• **Work to complete**
Wherever a line below holds the word "contrast", copy that line.

##########

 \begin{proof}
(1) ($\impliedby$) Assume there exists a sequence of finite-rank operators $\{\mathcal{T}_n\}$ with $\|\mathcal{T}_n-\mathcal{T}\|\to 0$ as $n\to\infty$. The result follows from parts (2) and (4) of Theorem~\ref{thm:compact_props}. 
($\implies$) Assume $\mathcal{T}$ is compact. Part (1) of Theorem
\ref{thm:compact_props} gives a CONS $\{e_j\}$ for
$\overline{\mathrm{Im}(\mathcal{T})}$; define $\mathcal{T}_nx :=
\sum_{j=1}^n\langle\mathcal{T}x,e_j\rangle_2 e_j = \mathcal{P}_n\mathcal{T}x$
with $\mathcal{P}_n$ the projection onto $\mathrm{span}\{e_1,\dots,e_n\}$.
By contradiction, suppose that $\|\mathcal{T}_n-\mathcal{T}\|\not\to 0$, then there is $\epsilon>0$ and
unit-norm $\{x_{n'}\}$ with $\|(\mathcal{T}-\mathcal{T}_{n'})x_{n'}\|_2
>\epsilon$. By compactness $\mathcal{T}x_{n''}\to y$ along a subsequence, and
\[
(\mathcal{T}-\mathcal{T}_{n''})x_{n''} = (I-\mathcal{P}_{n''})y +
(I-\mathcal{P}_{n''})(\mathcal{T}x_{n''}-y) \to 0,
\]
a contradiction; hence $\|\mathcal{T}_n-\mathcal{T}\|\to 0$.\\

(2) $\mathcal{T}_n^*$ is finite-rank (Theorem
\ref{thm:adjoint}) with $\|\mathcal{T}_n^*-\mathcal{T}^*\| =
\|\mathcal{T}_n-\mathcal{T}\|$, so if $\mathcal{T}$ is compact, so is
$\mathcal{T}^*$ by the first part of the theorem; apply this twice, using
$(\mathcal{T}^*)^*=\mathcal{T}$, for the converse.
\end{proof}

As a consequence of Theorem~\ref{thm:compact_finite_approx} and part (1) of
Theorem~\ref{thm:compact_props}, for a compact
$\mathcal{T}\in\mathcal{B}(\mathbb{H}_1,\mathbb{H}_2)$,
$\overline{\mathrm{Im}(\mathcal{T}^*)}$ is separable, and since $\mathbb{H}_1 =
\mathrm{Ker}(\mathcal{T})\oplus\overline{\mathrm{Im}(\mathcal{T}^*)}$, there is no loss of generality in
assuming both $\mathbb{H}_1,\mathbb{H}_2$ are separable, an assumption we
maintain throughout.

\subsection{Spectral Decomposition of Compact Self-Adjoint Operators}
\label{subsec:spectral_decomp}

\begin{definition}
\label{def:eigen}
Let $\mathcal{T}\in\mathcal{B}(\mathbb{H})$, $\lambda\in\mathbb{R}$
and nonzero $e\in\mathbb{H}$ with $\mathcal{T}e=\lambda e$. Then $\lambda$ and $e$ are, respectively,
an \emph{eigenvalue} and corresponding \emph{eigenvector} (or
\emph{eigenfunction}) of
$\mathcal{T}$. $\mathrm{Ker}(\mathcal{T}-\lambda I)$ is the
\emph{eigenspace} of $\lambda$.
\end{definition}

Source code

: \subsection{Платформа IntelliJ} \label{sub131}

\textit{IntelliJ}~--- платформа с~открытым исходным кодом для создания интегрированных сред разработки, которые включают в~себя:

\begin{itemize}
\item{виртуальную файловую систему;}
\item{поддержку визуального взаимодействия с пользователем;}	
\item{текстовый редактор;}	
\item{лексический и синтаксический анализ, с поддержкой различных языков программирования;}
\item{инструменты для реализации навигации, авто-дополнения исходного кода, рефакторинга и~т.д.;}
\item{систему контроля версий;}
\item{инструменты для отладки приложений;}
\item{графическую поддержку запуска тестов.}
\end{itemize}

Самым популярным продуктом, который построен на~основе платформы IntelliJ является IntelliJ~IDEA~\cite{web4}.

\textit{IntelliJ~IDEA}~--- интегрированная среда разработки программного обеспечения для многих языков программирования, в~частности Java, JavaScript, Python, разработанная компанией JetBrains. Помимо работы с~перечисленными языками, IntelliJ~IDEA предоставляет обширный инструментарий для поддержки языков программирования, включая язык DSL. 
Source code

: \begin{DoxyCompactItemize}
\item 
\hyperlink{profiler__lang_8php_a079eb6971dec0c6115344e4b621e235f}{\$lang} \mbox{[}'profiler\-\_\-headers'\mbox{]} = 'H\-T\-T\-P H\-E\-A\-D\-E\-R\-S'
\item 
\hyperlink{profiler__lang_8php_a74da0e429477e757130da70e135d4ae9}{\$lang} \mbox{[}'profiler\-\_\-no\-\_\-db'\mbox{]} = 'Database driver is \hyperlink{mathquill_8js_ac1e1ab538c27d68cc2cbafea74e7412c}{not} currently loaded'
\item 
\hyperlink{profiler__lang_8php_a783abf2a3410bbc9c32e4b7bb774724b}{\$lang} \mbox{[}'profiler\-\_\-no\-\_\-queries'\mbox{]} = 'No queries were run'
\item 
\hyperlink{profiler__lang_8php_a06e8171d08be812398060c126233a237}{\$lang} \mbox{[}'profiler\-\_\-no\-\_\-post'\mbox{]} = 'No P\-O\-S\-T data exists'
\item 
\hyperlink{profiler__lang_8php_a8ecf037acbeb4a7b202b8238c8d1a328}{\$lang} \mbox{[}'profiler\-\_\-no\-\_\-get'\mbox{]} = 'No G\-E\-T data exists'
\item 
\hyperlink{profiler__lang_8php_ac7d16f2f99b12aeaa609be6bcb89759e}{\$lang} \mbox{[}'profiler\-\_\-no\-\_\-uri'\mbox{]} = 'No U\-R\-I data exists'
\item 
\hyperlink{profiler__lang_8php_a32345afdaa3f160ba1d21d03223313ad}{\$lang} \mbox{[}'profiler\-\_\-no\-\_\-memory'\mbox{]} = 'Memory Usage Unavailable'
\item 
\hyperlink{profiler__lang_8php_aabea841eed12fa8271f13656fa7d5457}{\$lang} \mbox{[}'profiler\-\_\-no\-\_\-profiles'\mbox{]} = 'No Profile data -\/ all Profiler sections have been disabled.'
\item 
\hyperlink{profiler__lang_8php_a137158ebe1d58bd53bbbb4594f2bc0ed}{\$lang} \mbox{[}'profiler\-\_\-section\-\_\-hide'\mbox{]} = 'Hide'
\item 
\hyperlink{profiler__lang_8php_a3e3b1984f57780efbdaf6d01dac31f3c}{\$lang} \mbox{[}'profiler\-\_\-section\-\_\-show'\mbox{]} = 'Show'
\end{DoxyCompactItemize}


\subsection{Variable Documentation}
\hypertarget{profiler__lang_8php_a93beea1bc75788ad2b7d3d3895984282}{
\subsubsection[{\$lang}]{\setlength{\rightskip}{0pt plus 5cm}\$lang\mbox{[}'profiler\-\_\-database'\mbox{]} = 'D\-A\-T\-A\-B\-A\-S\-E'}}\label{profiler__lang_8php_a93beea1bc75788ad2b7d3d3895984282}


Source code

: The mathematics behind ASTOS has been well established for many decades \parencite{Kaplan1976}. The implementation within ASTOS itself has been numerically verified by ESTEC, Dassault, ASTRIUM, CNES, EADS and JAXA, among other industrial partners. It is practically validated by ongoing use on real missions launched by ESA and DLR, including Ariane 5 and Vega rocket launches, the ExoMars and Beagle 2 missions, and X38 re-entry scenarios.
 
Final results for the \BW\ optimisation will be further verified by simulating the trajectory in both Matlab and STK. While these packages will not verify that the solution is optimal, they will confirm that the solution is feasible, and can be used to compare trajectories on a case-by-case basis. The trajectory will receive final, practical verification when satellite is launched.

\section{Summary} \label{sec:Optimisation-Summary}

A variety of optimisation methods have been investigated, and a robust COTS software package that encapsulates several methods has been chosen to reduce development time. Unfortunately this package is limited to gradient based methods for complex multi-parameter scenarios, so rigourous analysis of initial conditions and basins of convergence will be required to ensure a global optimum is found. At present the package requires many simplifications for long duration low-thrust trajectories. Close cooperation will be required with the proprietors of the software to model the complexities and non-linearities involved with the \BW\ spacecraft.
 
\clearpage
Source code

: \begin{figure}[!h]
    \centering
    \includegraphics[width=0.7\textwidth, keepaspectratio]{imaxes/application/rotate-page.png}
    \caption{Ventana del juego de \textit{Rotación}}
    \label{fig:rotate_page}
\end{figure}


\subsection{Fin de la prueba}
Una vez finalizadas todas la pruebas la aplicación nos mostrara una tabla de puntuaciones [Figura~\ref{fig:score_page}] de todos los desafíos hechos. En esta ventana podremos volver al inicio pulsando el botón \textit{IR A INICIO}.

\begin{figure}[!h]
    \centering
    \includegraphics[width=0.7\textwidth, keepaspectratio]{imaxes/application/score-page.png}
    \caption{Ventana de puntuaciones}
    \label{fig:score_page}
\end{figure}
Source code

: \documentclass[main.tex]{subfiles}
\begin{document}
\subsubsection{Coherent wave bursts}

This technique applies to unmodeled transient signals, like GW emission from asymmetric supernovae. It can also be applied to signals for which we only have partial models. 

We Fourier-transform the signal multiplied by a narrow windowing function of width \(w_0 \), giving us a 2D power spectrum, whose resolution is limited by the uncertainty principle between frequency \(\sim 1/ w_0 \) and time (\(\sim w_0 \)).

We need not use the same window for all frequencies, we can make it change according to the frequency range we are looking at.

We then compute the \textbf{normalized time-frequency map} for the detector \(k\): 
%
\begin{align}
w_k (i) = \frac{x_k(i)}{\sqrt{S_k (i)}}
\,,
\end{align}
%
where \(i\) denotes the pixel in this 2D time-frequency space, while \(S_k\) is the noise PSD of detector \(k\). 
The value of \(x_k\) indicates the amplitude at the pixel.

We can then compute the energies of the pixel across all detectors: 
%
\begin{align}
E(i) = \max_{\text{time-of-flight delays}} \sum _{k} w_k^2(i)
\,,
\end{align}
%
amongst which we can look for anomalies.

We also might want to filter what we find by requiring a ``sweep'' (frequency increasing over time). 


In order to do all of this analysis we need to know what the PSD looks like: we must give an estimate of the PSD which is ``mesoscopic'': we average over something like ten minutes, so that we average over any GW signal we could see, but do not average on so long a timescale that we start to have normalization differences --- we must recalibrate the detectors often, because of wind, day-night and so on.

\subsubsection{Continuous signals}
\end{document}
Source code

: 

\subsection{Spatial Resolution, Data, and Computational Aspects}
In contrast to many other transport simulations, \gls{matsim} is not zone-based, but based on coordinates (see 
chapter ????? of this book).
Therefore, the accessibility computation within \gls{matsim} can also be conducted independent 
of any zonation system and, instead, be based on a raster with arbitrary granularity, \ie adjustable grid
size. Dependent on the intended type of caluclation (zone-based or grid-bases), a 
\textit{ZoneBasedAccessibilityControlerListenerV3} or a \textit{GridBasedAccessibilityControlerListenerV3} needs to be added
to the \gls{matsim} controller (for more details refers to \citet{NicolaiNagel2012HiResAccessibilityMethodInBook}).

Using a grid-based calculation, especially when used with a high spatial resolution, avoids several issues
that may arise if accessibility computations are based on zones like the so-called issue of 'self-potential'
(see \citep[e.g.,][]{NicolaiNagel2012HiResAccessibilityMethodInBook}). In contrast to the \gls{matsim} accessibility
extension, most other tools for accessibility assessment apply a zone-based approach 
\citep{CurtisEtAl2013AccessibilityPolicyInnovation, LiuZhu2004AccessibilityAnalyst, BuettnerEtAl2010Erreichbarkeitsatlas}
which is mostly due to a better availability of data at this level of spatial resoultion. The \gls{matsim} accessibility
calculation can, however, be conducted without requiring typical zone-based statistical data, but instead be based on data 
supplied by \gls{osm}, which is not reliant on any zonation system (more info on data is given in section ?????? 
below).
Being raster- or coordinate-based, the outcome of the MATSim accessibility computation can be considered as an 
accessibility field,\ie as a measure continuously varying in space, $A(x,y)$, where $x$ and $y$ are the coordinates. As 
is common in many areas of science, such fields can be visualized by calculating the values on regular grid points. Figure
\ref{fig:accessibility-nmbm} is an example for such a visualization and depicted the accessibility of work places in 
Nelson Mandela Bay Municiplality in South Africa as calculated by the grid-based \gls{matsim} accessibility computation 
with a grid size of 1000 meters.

##########

• **Output for this exercise**
In contrast to many other transport simulations, \gls{matsim} is not zone-based, but based on coordinates (see 
(see \citep[e.g.,][]{NicolaiNagel2012HiResAccessibilityMethodInBook}). In contrast to the \gls{matsim} accessibility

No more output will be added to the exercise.